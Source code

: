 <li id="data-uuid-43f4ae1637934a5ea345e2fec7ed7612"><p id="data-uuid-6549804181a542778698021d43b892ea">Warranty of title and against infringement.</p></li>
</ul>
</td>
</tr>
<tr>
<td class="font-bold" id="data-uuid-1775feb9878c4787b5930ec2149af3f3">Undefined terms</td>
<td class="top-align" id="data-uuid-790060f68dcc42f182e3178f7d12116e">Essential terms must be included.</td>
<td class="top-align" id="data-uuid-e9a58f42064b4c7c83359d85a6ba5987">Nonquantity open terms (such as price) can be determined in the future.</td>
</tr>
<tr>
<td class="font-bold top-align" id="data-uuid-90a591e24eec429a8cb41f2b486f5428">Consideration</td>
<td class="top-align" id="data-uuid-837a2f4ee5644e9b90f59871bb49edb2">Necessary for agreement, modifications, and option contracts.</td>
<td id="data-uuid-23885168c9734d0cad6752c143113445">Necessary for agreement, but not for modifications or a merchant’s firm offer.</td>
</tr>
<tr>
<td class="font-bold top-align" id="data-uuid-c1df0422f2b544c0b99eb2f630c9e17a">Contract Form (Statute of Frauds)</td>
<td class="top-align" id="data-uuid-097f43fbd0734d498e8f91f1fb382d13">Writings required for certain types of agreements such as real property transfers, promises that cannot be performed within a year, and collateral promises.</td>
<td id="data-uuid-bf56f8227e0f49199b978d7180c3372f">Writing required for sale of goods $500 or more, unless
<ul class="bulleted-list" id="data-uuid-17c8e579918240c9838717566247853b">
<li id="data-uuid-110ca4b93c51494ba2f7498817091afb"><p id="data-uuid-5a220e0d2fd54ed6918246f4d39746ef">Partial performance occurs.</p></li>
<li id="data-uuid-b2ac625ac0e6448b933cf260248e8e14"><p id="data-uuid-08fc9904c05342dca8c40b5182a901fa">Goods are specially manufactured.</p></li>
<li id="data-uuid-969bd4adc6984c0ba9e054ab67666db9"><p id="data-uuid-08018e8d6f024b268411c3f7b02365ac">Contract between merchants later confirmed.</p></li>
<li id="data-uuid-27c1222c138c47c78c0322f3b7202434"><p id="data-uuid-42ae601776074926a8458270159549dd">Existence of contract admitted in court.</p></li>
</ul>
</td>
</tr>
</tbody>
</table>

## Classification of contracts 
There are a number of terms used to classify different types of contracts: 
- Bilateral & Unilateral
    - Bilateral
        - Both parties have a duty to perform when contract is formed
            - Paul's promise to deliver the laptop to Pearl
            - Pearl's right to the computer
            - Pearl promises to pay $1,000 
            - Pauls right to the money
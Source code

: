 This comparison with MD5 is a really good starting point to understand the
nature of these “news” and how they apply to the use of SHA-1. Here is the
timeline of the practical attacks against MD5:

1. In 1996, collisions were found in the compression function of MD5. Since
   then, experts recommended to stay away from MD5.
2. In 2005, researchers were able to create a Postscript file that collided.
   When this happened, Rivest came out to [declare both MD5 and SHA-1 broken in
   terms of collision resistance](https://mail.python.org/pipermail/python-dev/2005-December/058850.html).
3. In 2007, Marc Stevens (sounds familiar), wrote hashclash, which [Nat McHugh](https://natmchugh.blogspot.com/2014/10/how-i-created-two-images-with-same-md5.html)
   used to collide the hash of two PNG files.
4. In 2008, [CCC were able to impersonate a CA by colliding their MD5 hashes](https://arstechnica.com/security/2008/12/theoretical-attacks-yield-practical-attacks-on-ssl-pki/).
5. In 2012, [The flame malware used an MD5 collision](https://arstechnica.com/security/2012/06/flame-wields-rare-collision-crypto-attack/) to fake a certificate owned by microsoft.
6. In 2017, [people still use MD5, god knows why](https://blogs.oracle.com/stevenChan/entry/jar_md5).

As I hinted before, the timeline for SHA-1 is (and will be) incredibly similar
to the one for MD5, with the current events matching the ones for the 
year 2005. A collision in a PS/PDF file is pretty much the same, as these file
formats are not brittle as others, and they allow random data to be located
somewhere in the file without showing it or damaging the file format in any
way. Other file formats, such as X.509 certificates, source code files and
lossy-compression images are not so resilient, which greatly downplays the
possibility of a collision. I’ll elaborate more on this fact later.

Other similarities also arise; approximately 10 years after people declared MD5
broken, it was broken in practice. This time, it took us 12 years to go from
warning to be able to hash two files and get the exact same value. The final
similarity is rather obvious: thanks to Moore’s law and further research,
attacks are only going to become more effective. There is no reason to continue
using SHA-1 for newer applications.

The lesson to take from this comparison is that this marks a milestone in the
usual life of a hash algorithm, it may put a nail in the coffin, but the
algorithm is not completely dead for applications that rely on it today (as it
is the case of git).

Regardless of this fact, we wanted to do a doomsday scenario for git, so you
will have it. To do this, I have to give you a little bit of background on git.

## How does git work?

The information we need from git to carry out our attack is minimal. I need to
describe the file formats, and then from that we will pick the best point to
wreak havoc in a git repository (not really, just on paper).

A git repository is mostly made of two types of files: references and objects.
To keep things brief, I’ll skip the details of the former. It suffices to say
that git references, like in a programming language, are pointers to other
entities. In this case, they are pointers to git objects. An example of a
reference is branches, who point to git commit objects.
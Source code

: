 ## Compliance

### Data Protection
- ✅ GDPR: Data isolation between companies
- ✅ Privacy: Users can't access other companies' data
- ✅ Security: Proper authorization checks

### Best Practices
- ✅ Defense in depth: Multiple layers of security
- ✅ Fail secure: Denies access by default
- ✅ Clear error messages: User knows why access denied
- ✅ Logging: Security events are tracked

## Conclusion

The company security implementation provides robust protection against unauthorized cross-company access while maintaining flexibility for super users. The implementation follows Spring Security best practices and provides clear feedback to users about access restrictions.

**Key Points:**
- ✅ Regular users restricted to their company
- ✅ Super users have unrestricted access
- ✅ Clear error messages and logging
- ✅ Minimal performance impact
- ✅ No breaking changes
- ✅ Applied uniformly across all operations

Problem
Reproduce the entries above exactly, but only the lines between the line holding "admitted in court.</p></li>" and the line holding "somewhere in the", inclusive.

Solution below
<li id="data-uuid-27c1222c138c47c78c0322f3b7202434"><p id="data-uuid-42ae601776074926a8458270159549dd">Existence of contract admitted in court.</p></li>
</ul>
</td>
</tr>
</tbody>
</table>

## Classification of contracts 
There are a number of terms used to classify different types of contracts: 
- Bilateral & Unilateral
    - Bilateral
        - Both parties have a duty to perform when contract is formed
            - Paul's promise to deliver the laptop to Pearl
            - Pearl's right to the computer
            - Pearl promises to pay $1,000 
            - Pauls right to the money
Source code

: This comparison with MD5 is a really good starting point to understand the
nature of these “news” and how they apply to the use of SHA-1. Here is the
timeline of the practical attacks against MD5:

1. In 1996, collisions were found in the compression function of MD5. Since
   then, experts recommended to stay away from MD5.
2. In 2005, researchers were able to create a Postscript file that collided.
   When this happened, Rivest came out to [declare both MD5 and SHA-1 broken in
   terms of collision resistance](https://mail.python.org/pipermail/python-dev/2005-December/058850.html).
3. In 2007, Marc Stevens (sounds familiar), wrote hashclash, which [Nat McHugh](https://natmchugh.blogspot.com/2014/10/how-i-created-two-images-with-same-md5.html)
   used to collide the hash of two PNG files.
4. In 2008, [CCC were able to impersonate a CA by colliding their MD5 hashes](https://arstechnica.com/security/2008/12/theoretical-attacks-yield-practical-attacks-on-ssl-pki/).
5. In 2012, [The flame malware used an MD5 collision](https://arstechnica.com/security/2012/06/flame-wields-rare-collision-crypto-attack/) to fake a certificate owned by microsoft.
6. In 2017, [people still use MD5, god knows why](https://blogs.oracle.com/stevenChan/entry/jar_md5).

As I hinted before, the timeline for SHA-1 is (and will be) incredibly similar
to the one for MD5, with the current events matching the ones for the 
year 2005. A collision in a PS/PDF file is pretty much the same, as these file
formats are not brittle as others, and they allow random data to be located
somewhere in the file without showing it or damaging the file format in any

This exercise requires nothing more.